Looking to optimize your taxes as a US citizen? Sovereign Man has been banging the table about Puerto Rico’s tax incentives for years – but other interesting options exist. We recently produced an exclusive 24-page report for our Total Access members on one such destination: The US Virgin Islands.
Below, we provide you with a sneak-peak summary…
As we often say, savings on taxes is your best risk-adjusted return.
If you save, say, 30% on taxes next year, that’s 30% more money in your pocket, absolutely risk-free.
And while non-Americans generally have many ways to achieve such tax savings, the toolset available to US taxpayers is very limited.
Many of our subscribers are based in PR, enjoying island living and super low tax rates.
But Puerto Rico is not the only option. There are four more US territories to choose from, including Puerto Rico’s immediate neighbor, the US Virgin Islands.
The US Virgin Islands: A Brief Overview
USVI is located just east of its much larger neighbor, Puerto Rico, and right next to the British Virgin Islands. It is a major tourist hotspot, especially for cruise ships, however its total population is only around 90,000 people.
The US Virgin Islands consists of three main islands: St. Thomas, St. John, St. Croix and an additional 50 smaller islands.
Today, the largest source of income for the territory is tourism. Still, St. Croix is where USVI’s remaining manufacturing and rum production facilities are situated.
One of our team members traveled to the US Virgin Islands back in 2019 to research the programs.

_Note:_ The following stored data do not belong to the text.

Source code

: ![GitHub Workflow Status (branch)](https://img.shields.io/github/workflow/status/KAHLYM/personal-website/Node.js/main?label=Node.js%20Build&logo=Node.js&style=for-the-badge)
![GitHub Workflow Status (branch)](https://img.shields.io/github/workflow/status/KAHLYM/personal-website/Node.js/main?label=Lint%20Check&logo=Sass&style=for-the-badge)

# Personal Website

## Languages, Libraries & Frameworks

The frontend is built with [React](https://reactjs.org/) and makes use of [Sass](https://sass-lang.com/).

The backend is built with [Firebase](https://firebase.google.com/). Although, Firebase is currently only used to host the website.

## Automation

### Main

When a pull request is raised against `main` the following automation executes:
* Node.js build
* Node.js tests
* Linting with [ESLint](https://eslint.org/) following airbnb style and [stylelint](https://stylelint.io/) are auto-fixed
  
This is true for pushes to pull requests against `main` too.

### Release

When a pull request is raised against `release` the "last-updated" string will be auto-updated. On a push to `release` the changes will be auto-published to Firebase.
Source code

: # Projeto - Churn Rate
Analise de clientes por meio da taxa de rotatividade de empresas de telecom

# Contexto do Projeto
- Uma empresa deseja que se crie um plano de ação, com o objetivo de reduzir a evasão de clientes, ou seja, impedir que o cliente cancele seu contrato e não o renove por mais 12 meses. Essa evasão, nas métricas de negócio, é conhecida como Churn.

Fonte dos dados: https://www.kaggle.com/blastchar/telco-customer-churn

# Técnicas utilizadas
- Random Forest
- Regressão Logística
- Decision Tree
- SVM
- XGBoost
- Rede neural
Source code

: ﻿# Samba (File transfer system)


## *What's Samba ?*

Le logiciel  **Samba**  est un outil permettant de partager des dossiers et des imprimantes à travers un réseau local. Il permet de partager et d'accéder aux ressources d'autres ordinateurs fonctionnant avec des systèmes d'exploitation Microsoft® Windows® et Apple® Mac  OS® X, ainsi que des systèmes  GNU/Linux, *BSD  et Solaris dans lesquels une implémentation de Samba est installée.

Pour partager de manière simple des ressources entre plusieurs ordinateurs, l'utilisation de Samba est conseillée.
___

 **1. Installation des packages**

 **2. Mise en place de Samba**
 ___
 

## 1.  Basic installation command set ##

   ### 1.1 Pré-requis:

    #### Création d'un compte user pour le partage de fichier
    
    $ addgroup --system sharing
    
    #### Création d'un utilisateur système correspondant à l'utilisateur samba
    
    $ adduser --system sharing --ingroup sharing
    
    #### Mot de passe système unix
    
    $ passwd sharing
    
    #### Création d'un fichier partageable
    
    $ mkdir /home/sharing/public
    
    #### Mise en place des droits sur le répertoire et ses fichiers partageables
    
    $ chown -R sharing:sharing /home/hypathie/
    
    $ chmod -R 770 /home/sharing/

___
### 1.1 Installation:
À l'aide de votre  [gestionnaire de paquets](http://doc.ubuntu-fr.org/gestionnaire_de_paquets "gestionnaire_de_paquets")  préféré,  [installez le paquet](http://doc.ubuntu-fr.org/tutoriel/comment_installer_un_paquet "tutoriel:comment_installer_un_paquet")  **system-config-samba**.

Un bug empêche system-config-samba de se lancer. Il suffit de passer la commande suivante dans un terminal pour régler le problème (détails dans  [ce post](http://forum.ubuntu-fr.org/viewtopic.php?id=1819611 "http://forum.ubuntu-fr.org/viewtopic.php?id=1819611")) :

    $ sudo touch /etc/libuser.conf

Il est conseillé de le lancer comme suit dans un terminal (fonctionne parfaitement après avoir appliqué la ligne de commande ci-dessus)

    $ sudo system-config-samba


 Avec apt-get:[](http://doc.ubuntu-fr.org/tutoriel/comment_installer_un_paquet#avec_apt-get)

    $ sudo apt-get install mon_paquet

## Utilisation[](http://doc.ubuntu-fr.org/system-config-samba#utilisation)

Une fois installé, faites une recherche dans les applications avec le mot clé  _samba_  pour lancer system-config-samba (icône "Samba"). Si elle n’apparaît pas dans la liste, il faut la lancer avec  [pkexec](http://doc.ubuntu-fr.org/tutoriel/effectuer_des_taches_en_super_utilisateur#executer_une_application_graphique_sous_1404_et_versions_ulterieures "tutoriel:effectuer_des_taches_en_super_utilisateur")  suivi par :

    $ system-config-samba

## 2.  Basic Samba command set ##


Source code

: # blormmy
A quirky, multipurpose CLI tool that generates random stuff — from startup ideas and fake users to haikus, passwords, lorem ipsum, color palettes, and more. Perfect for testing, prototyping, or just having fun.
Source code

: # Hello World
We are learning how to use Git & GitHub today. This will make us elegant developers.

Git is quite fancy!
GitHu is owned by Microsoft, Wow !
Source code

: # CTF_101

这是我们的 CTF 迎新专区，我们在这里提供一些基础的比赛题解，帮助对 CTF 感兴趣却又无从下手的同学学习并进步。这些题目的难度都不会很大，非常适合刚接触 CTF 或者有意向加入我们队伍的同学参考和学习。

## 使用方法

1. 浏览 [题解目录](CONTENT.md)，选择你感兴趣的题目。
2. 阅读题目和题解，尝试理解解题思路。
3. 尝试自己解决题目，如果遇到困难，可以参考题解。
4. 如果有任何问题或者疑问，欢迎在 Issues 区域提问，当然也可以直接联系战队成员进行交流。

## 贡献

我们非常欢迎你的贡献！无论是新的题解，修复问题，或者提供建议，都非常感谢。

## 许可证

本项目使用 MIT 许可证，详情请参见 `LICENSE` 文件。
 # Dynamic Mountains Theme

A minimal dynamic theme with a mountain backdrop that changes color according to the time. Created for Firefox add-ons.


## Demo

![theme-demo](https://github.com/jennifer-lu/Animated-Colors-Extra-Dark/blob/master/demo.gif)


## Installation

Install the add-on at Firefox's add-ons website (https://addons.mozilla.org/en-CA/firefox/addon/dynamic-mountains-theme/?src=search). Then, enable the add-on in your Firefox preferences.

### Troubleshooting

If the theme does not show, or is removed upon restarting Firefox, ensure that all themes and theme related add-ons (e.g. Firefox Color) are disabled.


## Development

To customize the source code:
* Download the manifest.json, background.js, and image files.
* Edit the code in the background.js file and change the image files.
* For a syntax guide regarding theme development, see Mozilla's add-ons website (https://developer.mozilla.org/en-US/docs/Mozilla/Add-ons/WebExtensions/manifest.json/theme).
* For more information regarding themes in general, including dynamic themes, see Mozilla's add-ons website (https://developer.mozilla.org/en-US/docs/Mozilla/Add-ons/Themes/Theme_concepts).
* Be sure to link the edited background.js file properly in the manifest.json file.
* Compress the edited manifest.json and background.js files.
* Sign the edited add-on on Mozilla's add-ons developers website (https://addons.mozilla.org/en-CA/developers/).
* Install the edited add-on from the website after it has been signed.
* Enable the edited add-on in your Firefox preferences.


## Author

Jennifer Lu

Back then, we found the USVI incentives to be relatively restrictive, and they are more expensive to apply for and maintain than those in PR. As a result, small-scale businesses, which work so well under PR’s incentives, may not be able to benefit from the USVI incentives.
Still, for the right person (and for larger business operations), USVI can work very well. Their local incentives can slash your taxation by up to 90% — certainly nothing to sneeze at.
The USVI Tax Breaks At A Glance…
USVI is not a state, but an unincorporated territory of the US. It can therefore largely enact its own tax laws for residents living in the territory…
The Economic Development Authority oversees several incentive programs, but its Economic Development Commission (EDC) Program is arguably the most relevant option for our readers.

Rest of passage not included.